### Work instructions:
Which lines below fall between the one containing "language=Go" and the one containing "За обработку узлов"? Repeat them exactly, counting both of those lines, and add nothing else.

Saved entries:
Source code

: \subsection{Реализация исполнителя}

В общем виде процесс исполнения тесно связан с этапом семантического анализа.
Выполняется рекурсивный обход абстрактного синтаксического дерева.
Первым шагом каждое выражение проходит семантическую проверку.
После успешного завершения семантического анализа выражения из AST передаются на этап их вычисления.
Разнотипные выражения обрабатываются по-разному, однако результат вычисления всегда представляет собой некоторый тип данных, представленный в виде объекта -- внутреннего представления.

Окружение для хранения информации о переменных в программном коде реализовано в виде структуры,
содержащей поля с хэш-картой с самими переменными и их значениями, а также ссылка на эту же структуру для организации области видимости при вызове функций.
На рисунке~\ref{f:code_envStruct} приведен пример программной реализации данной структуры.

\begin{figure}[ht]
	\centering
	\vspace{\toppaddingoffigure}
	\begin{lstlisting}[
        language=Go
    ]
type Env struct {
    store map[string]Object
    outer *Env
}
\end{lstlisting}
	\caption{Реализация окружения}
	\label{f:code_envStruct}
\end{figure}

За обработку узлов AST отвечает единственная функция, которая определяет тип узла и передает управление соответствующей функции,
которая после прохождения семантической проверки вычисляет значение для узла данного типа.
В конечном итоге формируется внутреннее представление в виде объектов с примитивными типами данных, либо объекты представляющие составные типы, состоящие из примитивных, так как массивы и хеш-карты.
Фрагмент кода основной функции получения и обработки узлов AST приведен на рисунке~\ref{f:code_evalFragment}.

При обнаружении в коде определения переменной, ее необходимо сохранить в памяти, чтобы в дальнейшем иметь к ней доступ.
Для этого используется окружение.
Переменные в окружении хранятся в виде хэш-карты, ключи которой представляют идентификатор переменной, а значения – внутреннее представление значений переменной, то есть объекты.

### Output of the exercise:
        language=Go
    ]
type Env struct {
    store map[string]Object
    outer *Env
}
\end{lstlisting}
	\caption{Реализация окружения}
	\label{f:code_envStruct}
\end{figure}

За обработку узлов AST отвечает единственная функция, которая определяет тип узла и передает управление соответствующей функции,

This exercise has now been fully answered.